3. We’re practicing how to feel — with something that always agrees with us.
— Kash (19)
“Young people are already developing emotional muscle memory with AI. We vent, ask for advice, process big emotions — and it almost always responds with validation, even when we prompt for nuance or challenge. So what are we practicing, if the only ‘person’ we talk to never disagrees?
That’s why it’s so important for adults — whether that’s parents, educators, or mentors — to create space for safe, constructive disagreement. Because if we’re not building that muscle with humans, we risk raising a generation that avoids conflict entirely.
Second, AI is teaching us to polish ourselves constantly — writing bios, editing selfies, tailoring how we talk. These tools are becoming mask machines, helping us present hyper-curated versions of who we are - and when that’s what feels normal, we lose touch with how to be our unfiltered, imperfect versions of ourselves.
If adults want to help, they can start by normalizing messy, unfiltered expression in the spaces that they control. Show us it’s okay to be real around people who see us. Because if young people can’t be real with the people around them, they’ll keep turning to machines that don’t judge—but also don’t really see them."

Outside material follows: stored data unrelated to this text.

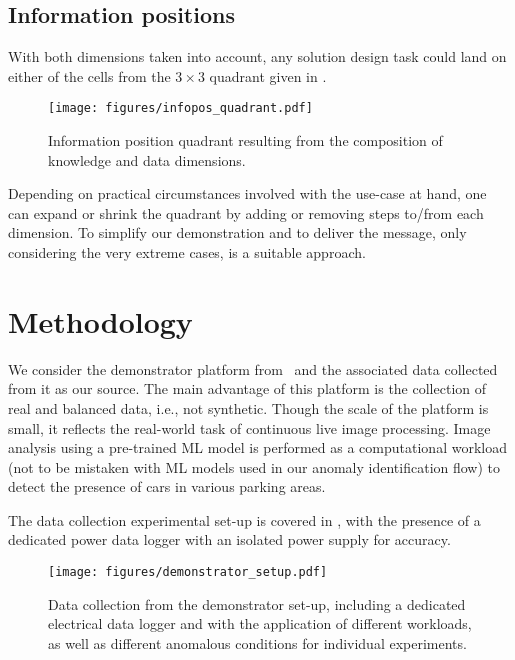 \subsection{Information positions}
With both dimensions taken into account, any solution design task could land on either of the cells from the $3 \times 3$ quadrant given in .
%
\begin{figure}[htbp]
	\centering
	\texttt{[image: figures/infopos\_quadrant.pdf]}
	\caption{Information position quadrant resulting from the composition of knowledge and data dimensions.}
	\label{fig:infopos_quadrant}
\end{figure}

Depending on practical circumstances involved with the use-case at hand, one can expand or shrink the quadrant by adding or removing steps to/from each dimension. To simplify our demonstration and to deliver the message, only considering the very extreme cases, is a suitable approach.

\section{Methodology}
\label{sec:methodology}
We consider the demonstrator platform from~\cite{Odyurt:2021:PPFT} and the associated data collected from it as our source. The main advantage of this platform is the collection of real and balanced data, i.e., not synthetic. Though the scale of the platform is small, it reflects the real-world task of continuous live image processing. Image analysis using a pre-trained ML model is performed as a computational workload (not to be mistaken with ML models used in our anomaly identification flow) to detect the presence of cars in various parking areas.

The data collection experimental set-up is covered in , with the presence of a dedicated power data logger with an isolated power supply for accuracy.
%
\begin{figure}[htbp]
	\centering
	\texttt{[image: figures/demonstrator\_setup.pdf]}
	\caption{Data collection from the demonstrator set-up, including a dedicated electrical data logger and with the application of different workloads, as well as different anomalous conditions for individual experiments.}
	\label{fig:demonstrator_setup}
\end{figure}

4. AI isn’t a binary of good or bad — but we need help figuring out what those are.
— Cyra (19)
“We always talk about the risks of AI, but it’s not just good or bad — it depends on how it’s used. Like social media, it can educate or harm. So the most important question adults should be asking is: ‘What exactly are young people using AI for? Why? And what are the benefits and risks?’
The problem is, a lot of parents and teachers don’t even know what to monitor or look out for. They know how to set YouTube Kids controls, but they don’t even know the names of the AI tools we’re using.
I’m not saying they should control everything. But if they’re aware of what we’re using it for, they might be able to help us use it in healthier ways. Especially with younger kids, that awareness really matters.”
5. Build a trusting enough relationship with young people that you can co-create the path forward — with or without AI.
— Peggy (22)
“One of my favorite phrases is: relationships move at the speed of trust. And a lot of young people deeply trust AI.
So if parents want to guide or support that relationship, they have to start by understanding what their child’s relationship to AI actually is. And, what are the gaps in the human-to-human relationships in their child’s lives that might be driving their AI use to fill in? That might mean co-creating personalized guardrails — where in some families, AI becomes part of the parenting toolbox, and in others, it’s something you intentionally leave out.
Either way, adults can’t do that unless they build a real relationship with their kids. The key isn’t to monitor everything — it’s to be trusted enough to have the conversation.”
If there’s one thing these reflections make clear, it’s this: Young people aren’t asking adults to have all the answers. They’re asking us to sit alongside them in the questions.
This is a moment, not for adults to teach or set rigid rules, but for experimentation, and learning together.
So if you — like me — are of an age to remember using an overexposed Sepia filter on Instagram, I hope you’ll take the opportunity these Youth Fellows offered me this spring: see this emerging world of AI and connection through the eyes of young people today.
It might challenge your assumptions.
It might surface some discomfort.
And it will almost certainly leave you feeling more hopeful—about the discernment, honesty, and imagination already alive in this next generation.
To our brilliant, curious, and courageous Youth Fellows: thank you for walking with us through one of the most complex questions of our time: What does human connection look like in the age of AI?
We’re so blessed to be in community with you.